Instructions to follow.
Without the pictures, output all of the data exactly.

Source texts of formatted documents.
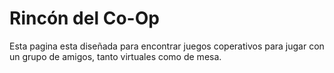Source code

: <h1>Rincón del Co-Op</h1>
<ur>
Esta pagina esta diseñada para encontrar juegos coperativos para jugar con un grupo de amigos, tanto virtuales como de mesa.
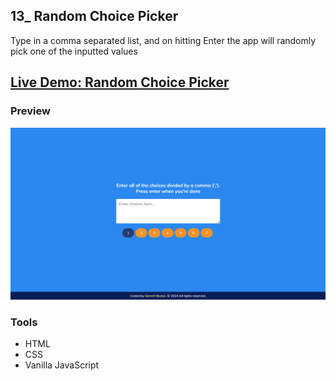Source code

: ## 13_ Random Choice Picker

Type in a comma separated list, and on hitting Enter the app will randomly pick one of the inputted values

## [Live Demo: Random Choice Picker](https://13-random-choice-picker-gdbecker.replit.app/)

### Preview

!["HomePage"](./HomePage.png)

### Tools
- HTML
- CSS
- Vanilla JavaScript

Task answer.
Source code

: <h1>Rincón del Co-Op</h1>
<ur>
Esta pagina esta diseñada para encontrar juegos coperativos para jugar con un grupo de amigos, tanto virtuales como de mesa.
Source code

: ## 13_ Random Choice Picker

Type in a comma separated list, and on hitting Enter the app will randomly pick one of the inputted values

## [Live Demo: Random Choice Picker](https://13-random-choice-picker-gdbecker.replit.app/)

### Preview

!["HomePage"](./HomePage.png)

### Tools
- HTML
- CSS
- Vanilla JavaScript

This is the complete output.